Where the line with "Weak Block Discussion" appears below, start writing out lines exactly, and finish with the line with "Weekly Developer Meetings", which is included; write out nothing else.

---+---

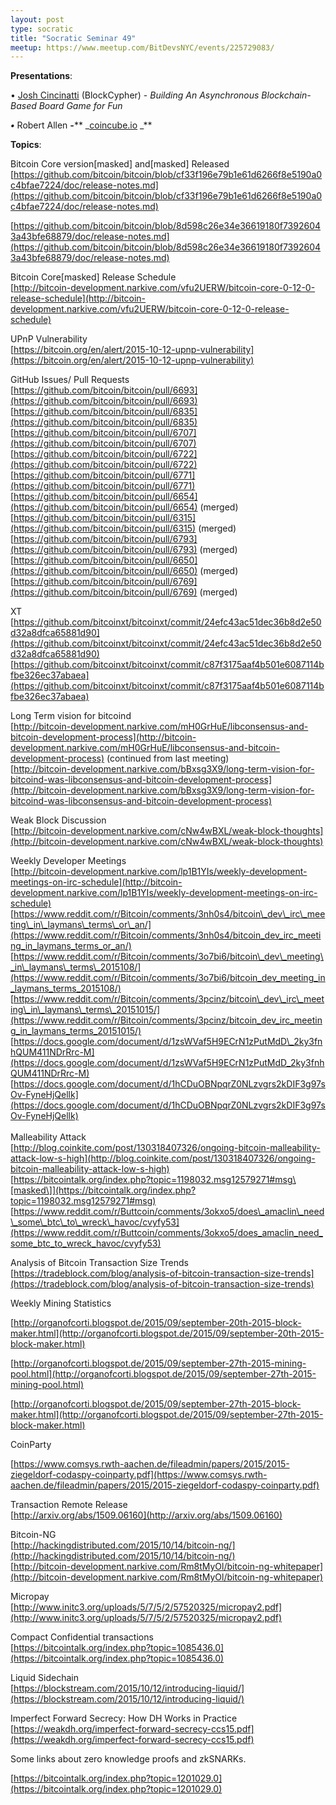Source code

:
 ```yaml
---
layout: post
type: socratic
title: "Socratic Seminar 49"
meetup: https://www.meetup.com/BitDevsNYC/events/225729083/
---
```


**Presentations**:

• [Josh Cincinatti](http://www.blockcypher.com/) (BlockCypher) - _Building An Asynchronous Blockchain-Based Board Game for Fun_

_**•**_ Robert Allen _**-**_** _[coincube.io](http://coincube.io) _**

**Topics**:

Bitcoin Core version\[masked\] and\[masked\] Released  
[](https://github.com/bitcoin/bitcoin/blob/8d598c26e34e36619180f73926043a43bfe68879/doc/release-notes.md)[https://github.com/bitcoin/bitcoin/blob/cf33f196e79b1e61d6266f8e5190a0c4bfae7224/doc/release-notes.md](https://github.com/bitcoin/bitcoin/blob/cf33f196e79b1e61d6266f8e5190a0c4bfae7224/doc/release-notes.md)

[](https://github.com/bitcoin/bitcoin/blob/8d598c26e34e36619180f73926043a43bfe68879/doc/release-notes.md)[https://github.com/bitcoin/bitcoin/blob/8d598c26e34e36619180f73926043a43bfe68879/doc/release-notes.md](https://github.com/bitcoin/bitcoin/blob/8d598c26e34e36619180f73926043a43bfe68879/doc/release-notes.md)

Bitcoin Core\[masked\] Release Schedule  
[](http://bitcoin-development.narkive.com/vfu2UERW/bitcoin-core-0-12-0-release-schedule)[http://bitcoin-development.narkive.com/vfu2UERW/bitcoin-core-0-12-0-release-schedule](http://bitcoin-development.narkive.com/vfu2UERW/bitcoin-core-0-12-0-release-schedule)

UPnP Vulnerability  
[](https://bitcoin.org/en/alert/2015-10-12-upnp-vulnerability)[https://bitcoin.org/en/alert/2015-10-12-upnp-vulnerability](https://bitcoin.org/en/alert/2015-10-12-upnp-vulnerability)

GitHub Issues/ Pull Requests  
[](https://github.com/bitcoin/bitcoin/pull/6693)[https://github.com/bitcoin/bitcoin/pull/6693](https://github.com/bitcoin/bitcoin/pull/6693)  
[](https://github.com/bitcoin/bitcoin/pull/6835)[https://github.com/bitcoin/bitcoin/pull/6835](https://github.com/bitcoin/bitcoin/pull/6835)  
[](https://github.com/bitcoin/bitcoin/pull/6707)[https://github.com/bitcoin/bitcoin/pull/6707](https://github.com/bitcoin/bitcoin/pull/6707)  
[](https://github.com/bitcoin/bitcoin/pull/6722)[https://github.com/bitcoin/bitcoin/pull/6722](https://github.com/bitcoin/bitcoin/pull/6722)  
[](https://github.com/bitcoin/bitcoin/pull/6771)[https://github.com/bitcoin/bitcoin/pull/6771](https://github.com/bitcoin/bitcoin/pull/6771)  
[](https://github.com/bitcoin/bitcoin/pull/6654)[https://github.com/bitcoin/bitcoin/pull/6654](https://github.com/bitcoin/bitcoin/pull/6654) (merged)  
[](https://github.com/bitcoin/bitcoin/pull/6315)[https://github.com/bitcoin/bitcoin/pull/6315](https://github.com/bitcoin/bitcoin/pull/6315) (merged)  
[](https://github.com/bitcoin/bitcoin/pull/6793)[https://github.com/bitcoin/bitcoin/pull/6793](https://github.com/bitcoin/bitcoin/pull/6793) (merged)  
[](https://github.com/bitcoin/bitcoin/pull/6650)[https://github.com/bitcoin/bitcoin/pull/6650](https://github.com/bitcoin/bitcoin/pull/6650) (merged)  
[](https://github.com/bitcoin/bitcoin/pull/6769)[https://github.com/bitcoin/bitcoin/pull/6769](https://github.com/bitcoin/bitcoin/pull/6769) (merged)

XT  
[](https://github.com/bitcoinxt/bitcoinxt/commit/24efc43ac51dec36b8d2e50d32a8dfca65881d90)[https://github.com/bitcoinxt/bitcoinxt/commit/24efc43ac51dec36b8d2e50d32a8dfca65881d90](https://github.com/bitcoinxt/bitcoinxt/commit/24efc43ac51dec36b8d2e50d32a8dfca65881d90)  
[](https://github.com/bitcoinxt/bitcoinxt/commit/c87f3175aaf4b501e6087114bfbe326ec37abaea)[https://github.com/bitcoinxt/bitcoinxt/commit/c87f3175aaf4b501e6087114bfbe326ec37abaea](https://github.com/bitcoinxt/bitcoinxt/commit/c87f3175aaf4b501e6087114bfbe326ec37abaea)

Long Term vision for bitcoind  
[](http://bitcoin-development.narkive.com/mH0GrHuE/libconsensus-and-bitcoin-development-process)[http://bitcoin-development.narkive.com/mH0GrHuE/libconsensus-and-bitcoin-development-process](http://bitcoin-development.narkive.com/mH0GrHuE/libconsensus-and-bitcoin-development-process) (continued from last meeting)  
[](http://bitcoin-development.narkive.com/bBxsg3X9/long-term-vision-for-bitcoind-was-libconsensus-and-bitcoin-development-process)[http://bitcoin-development.narkive.com/bBxsg3X9/long-term-vision-for-bitcoind-was-libconsensus-and-bitcoin-development-process](http://bitcoin-development.narkive.com/bBxsg3X9/long-term-vision-for-bitcoind-was-libconsensus-and-bitcoin-development-process)

Weak Block Discussion  
[](http://bitcoin-development.narkive.com/cNw4wBXL/weak-block-thoughts)[http://bitcoin-development.narkive.com/cNw4wBXL/weak-block-thoughts](http://bitcoin-development.narkive.com/cNw4wBXL/weak-block-thoughts)

Weekly Developer Meetings  
[](http://bitcoin-development.narkive.com/lp1B1YIs/weekly-development-meetings-on-irc-schedule)[http://bitcoin-development.narkive.com/lp1B1YIs/weekly-development-meetings-on-irc-schedule](http://bitcoin-development.narkive.com/lp1B1YIs/weekly-development-meetings-on-irc-schedule)  
[](https://www.reddit.com/r/Bitcoin/comments/3nh0s4/bitcoin_dev_irc_meeting_in_laymans_terms_or_an/)[https://www.reddit.com/r/Bitcoin/comments/3nh0s4/bitcoin\_dev\_irc\_meeting\_in\_laymans\_terms\_or\_an/](https://www.reddit.com/r/Bitcoin/comments/3nh0s4/bitcoin_dev_irc_meeting_in_laymans_terms_or_an/)  
[](https://www.reddit.com/r/Bitcoin/comments/3o7bi6/bitcoin_dev_meeting_in_laymans_terms_2015108/)[https://www.reddit.com/r/Bitcoin/comments/3o7bi6/bitcoin\_dev\_meeting\_in\_laymans\_terms\_2015108/](https://www.reddit.com/r/Bitcoin/comments/3o7bi6/bitcoin_dev_meeting_in_laymans_terms_2015108/)  
[](https://www.reddit.com/r/Bitcoin/comments/3pcinz/bitcoin_dev_irc_meeting_in_laymans_terms_20151015/)[https://www.reddit.com/r/Bitcoin/comments/3pcinz/bitcoin\_dev\_irc\_meeting\_in\_laymans\_terms\_20151015/](https://www.reddit.com/r/Bitcoin/comments/3pcinz/bitcoin_dev_irc_meeting_in_laymans_terms_20151015/)  
[](https://docs.google.com/document/d/1zsWVaf5H9ECrN1zPutMdD_2ky3fnhQUM411NDrRrc-M)[https://docs.google.com/document/d/1zsWVaf5H9ECrN1zPutMdD\_2ky3fnhQUM411NDrRrc-M](https://docs.google.com/document/d/1zsWVaf5H9ECrN1zPutMdD_2ky3fnhQUM411NDrRrc-M)  
[](https://docs.google.com/document/d/1hCDuOBNpqrZ0NLzvgrs2kDIF3g97sOv-FyneHjQellk)[https://docs.google.com/document/d/1hCDuOBNpqrZ0NLzvgrs2kDIF3g97sOv-FyneHjQellk](https://docs.google.com/document/d/1hCDuOBNpqrZ0NLzvgrs2kDIF3g97sOv-FyneHjQellk)  
     
Malleability Attack  
[](http://blog.coinkite.com/post/130318407326/ongoing-bitcoin-malleability-attack-low-s-high)[http://blog.coinkite.com/post/130318407326/ongoing-bitcoin-malleability-attack-low-s-high](http://blog.coinkite.com/post/130318407326/ongoing-bitcoin-malleability-attack-low-s-high)  
[](https://bitcointalk.org/index.php?topic=1198032.msg12579271#msg)[https://bitcointalk.org/index.php?topic=1198032.msg12579271#msg\[masked\]](https://bitcointalk.org/index.php?topic=1198032.msg12579271#msg)  
[](https://www.reddit.com/r/Buttcoin/comments/3okxo5/does_amaclin_need_some_btc_to_wreck_havoc/cvyfy53)[https://www.reddit.com/r/Buttcoin/comments/3okxo5/does\_amaclin\_need\_some\_btc\_to\_wreck\_havoc/cvyfy53](https://www.reddit.com/r/Buttcoin/comments/3okxo5/does_amaclin_need_some_btc_to_wreck_havoc/cvyfy53)

Analysis of Bitcoin Transaction Size Trends  
[](https://tradeblock.com/blog/analysis-of-bitcoin-transaction-size-trends)[https://tradeblock.com/blog/analysis-of-bitcoin-transaction-size-trends](https://tradeblock.com/blog/analysis-of-bitcoin-transaction-size-trends)

Weekly Mining Statistics

[](http://organofcorti.blogspot.de/2015/09/september-20th-2015-block-maker.html)[http://organofcorti.blogspot.de/2015/09/september-20th-2015-block-maker.html](http://organofcorti.blogspot.de/2015/09/september-20th-2015-block-maker.html)

[](http://organofcorti.blogspot.de/2015/09/september-27th-2015-mining-pool.html)[http://organofcorti.blogspot.de/2015/09/september-27th-2015-mining-pool.html](http://organofcorti.blogspot.de/2015/09/september-27th-2015-mining-pool.html)

[](http://organofcorti.blogspot.de/2015/09/september-27th-2015-block-maker.html)[http://organofcorti.blogspot.de/2015/09/september-27th-2015-block-maker.html](http://organofcorti.blogspot.de/2015/09/september-27th-2015-block-maker.html)

CoinParty

[](https://www.comsys.rwth-aachen.de/fileadmin/papers/2015/2015-ziegeldorf-codaspy-coinparty.pdf)[https://www.comsys.rwth-aachen.de/fileadmin/papers/2015/2015-ziegeldorf-codaspy-coinparty.pdf](https://www.comsys.rwth-aachen.de/fileadmin/papers/2015/2015-ziegeldorf-codaspy-coinparty.pdf)

Transaction Remote Release  
[](http://arxiv.org/abs/1509.06160)[http://arxiv.org/abs/1509.06160](http://arxiv.org/abs/1509.06160)

Bitcoin-NG  
[](http://hackingdistributed.com/2015/10/14/bitcoin-ng/)[http://hackingdistributed.com/2015/10/14/bitcoin-ng/](http://hackingdistributed.com/2015/10/14/bitcoin-ng/)  
[](http://bitcoin-development.narkive.com/Rm8tMyOl/bitcoin-ng-whitepaper)[http://bitcoin-development.narkive.com/Rm8tMyOl/bitcoin-ng-whitepaper](http://bitcoin-development.narkive.com/Rm8tMyOl/bitcoin-ng-whitepaper)

Micropay  
[](http://www.initc3.org/uploads/5/7/5/2/57520325/micropay2.pdf)[http://www.initc3.org/uploads/5/7/5/2/57520325/micropay2.pdf](http://www.initc3.org/uploads/5/7/5/2/57520325/micropay2.pdf)

Compact Confidential transactions  
[](https://bitcointalk.org/index.php?topic=1085436.0)[https://bitcointalk.org/index.php?topic=1085436.0](https://bitcointalk.org/index.php?topic=1085436.0)

Liquid Sidechain  
[](https://blockstream.com/2015/10/12/introducing-liquid/)[https://blockstream.com/2015/10/12/introducing-liquid/](https://blockstream.com/2015/10/12/introducing-liquid/)

Imperfect Forward Secrecy: How DH Works in Practice  
[](https://weakdh.org/imperfect-forward-secrecy-ccs15.pdf)[https://weakdh.org/imperfect-forward-secrecy-ccs15.pdf](https://weakdh.org/imperfect-forward-secrecy-ccs15.pdf)

Some links about zero knowledge proofs and zkSNARKs.

[](https://weakdh.org/imperfect-forward-secrecy-ccs15.pdf)[https://bitcointalk.org/index.php?topic=1201029.0](https://bitcointalk.org/index.php?topic=1201029.0)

---+---

* Result of the task
Weak Block Discussion  
[](http://bitcoin-development.narkive.com/cNw4wBXL/weak-block-thoughts)[http://bitcoin-development.narkive.com/cNw4wBXL/weak-block-thoughts](http://bitcoin-development.narkive.com/cNw4wBXL/weak-block-thoughts)

Weekly Developer Meetings  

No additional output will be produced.